Como muchos de ustedes (que probablemente sean cada vez menos), también fui muy reticente en aceptar la tendencia de las selfies. Mi punto de vista era tan radical que hasta me resistía a llamarles “selfies” y por un tiempo las llamaba despectivamente “autofotos”. En mi cabeza no cabía la idea del narcisismo narcótico y la validación social que implicaba tomarme una foto de mí mismo y publicarla en Instagram, Facebook, Twitter o ni siquiera, para mandársela a alguien más.
Una vez que superé mis pretensiones analíticas, me dí cuenta de que tal vez yo no me tomaría una foto de mí mismo pero, en realidad, sí me encantan tus selfies. No me importa si estás posando en algún viaje, en una fiesta o si sales en la foto con alguien de quien me puedan dar celos. Y esto es porque tu selfie ingenua en Instagram está disparando en mí un antiguo impulso biológico que comparto con toda la especie humana.
A otras especies de animales les gusta olerse el trasero o gritarse de árbol a árbol. Sin embargo, entre los seres humanos hay una larga historia y tradición cultural de vernos a los ojos, entrelazar miradas y alinear nuestras caras para que otras personas puedan reconocer nuestras emociones expresadas facialmente.
Incluso hay una región especial de nuestro cerebro dedicada a reconocer las caras.
Hace casi dos décadas la neurocientífica de MIT, Nancy Kanwisher, nombró las áreas de la cara que reconocemos el fusiforme facial (FFA) y lo publicó en un artículo. Fue una de las primeras partes del sistema visual del cerebro que los neurólogos identificaron con la función específica de reconocimiento. Kanwisher y su equipo descubrieron después que los humanos buscamos tanto reconocer caras que la FFA se activa incluso cuando vemos caricaturas. Otro estudio reveló que incluso los emoticones y los emoji pueden evocar una respuesta psicológica similar a ver una fotografía de la cara de la persona que te los mandó.
Este aspecto de la cognición humana es tan obvio que incluso estamos programados para reconocer caras en cosas, aspecto principal de la pareidolia, y hasta los no-humanos lo han notado (recuerda que tu perro o tu gato también pueden reconocer tus gestos faciales). Como te puedes imaginar, hay un montón de teorías acerca de por qué tenemos un diseño evolutivo para reconocer caras. Probablemente tenía mucho que ver con el reconocimiento de nuestros parientes, o para diferenciar a nuestros amigos de nuestros enemigos. El entendimiento de las expresiones faciales probablemente nos ayudó a trabajar mejor socialmente con otras personas, para hacer más fácil nuestra supervivencia. Tal vez reconocer una expresión facial que dice “¡No mames! Hay un león detrás de ti” era mejor opción que gritar y despertar al maldito león.

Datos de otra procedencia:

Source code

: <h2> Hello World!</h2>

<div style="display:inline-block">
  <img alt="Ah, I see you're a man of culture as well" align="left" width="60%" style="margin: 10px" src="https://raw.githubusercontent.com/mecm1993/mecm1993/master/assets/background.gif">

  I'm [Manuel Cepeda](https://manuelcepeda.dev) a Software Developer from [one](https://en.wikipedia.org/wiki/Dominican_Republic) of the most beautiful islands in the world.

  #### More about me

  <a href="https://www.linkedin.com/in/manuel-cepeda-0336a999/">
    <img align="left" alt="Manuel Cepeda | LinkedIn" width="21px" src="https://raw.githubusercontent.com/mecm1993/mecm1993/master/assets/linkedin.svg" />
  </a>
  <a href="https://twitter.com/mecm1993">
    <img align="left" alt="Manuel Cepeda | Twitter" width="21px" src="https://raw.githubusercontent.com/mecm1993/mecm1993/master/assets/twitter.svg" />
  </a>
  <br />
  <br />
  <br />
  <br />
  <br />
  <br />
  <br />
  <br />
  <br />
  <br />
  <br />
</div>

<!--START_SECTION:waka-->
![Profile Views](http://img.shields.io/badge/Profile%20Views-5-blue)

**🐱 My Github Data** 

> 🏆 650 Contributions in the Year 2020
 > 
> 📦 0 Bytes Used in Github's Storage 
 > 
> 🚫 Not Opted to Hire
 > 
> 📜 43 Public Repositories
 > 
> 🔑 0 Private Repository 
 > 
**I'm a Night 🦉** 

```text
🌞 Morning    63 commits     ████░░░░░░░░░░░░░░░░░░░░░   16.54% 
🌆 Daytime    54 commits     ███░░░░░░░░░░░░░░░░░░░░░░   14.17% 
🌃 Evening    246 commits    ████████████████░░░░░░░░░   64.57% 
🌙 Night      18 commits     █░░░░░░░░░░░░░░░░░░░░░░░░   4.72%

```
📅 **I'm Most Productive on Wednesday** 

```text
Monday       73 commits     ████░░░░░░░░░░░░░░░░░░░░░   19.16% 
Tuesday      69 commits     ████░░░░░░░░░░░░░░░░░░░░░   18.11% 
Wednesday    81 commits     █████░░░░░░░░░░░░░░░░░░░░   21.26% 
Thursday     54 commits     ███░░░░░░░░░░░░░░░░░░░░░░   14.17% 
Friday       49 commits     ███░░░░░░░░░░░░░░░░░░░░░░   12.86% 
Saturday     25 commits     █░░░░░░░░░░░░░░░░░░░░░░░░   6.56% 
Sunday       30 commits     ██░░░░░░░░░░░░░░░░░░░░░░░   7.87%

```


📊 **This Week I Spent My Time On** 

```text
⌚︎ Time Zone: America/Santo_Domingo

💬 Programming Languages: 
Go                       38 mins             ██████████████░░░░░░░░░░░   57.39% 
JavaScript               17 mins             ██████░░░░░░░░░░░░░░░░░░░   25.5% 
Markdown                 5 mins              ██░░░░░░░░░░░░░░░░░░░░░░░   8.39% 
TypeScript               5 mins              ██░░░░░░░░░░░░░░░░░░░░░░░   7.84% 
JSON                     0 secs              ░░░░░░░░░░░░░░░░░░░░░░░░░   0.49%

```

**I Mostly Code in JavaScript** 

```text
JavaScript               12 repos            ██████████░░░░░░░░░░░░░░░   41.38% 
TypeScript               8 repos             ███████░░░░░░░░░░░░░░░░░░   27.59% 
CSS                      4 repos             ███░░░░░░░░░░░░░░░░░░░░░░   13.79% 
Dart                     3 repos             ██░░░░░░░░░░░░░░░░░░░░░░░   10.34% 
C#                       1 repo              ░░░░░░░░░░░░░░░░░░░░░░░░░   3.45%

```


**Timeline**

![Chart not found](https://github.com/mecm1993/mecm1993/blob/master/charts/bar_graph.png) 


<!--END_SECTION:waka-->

Toda esta divagación me sirve para explicar por qué me fascina cuando mis amigas de Instagram publican fotos de ellas mismas. En el momento en que observo sus caras, siento un destello de complicidad. Siento como que me están sonriendo o coqueteando a mí, o que esa cara tonta que hicieron sólo fue para mi entretenimiento. No importa si yo sé que esa persona tiene como 10 mil otros seguidores y probablemente le esté sonriendo a la persona que está detrás de su teléfono. Siento que hay algo que viene de un lugar que es más emoción que racionalidad. Es una de esas reacciones emocionales que son imposibles de controlar.
Por otro lado, mis respuestas instintivas también están determinadas por las condiciones de la modernidad y las tendencias, el “Si no puedes contra ellos, úneteles”. Pero no queda duda de que, a través de los selfies, cualquier persona puede disparar emociones positivas en mí. Tal vez esto significa que estamos ampliando nuestras capacidades empáticas mediante las redes sociales; ergo: las selfies terminan siendo la antítesis del egoísmo.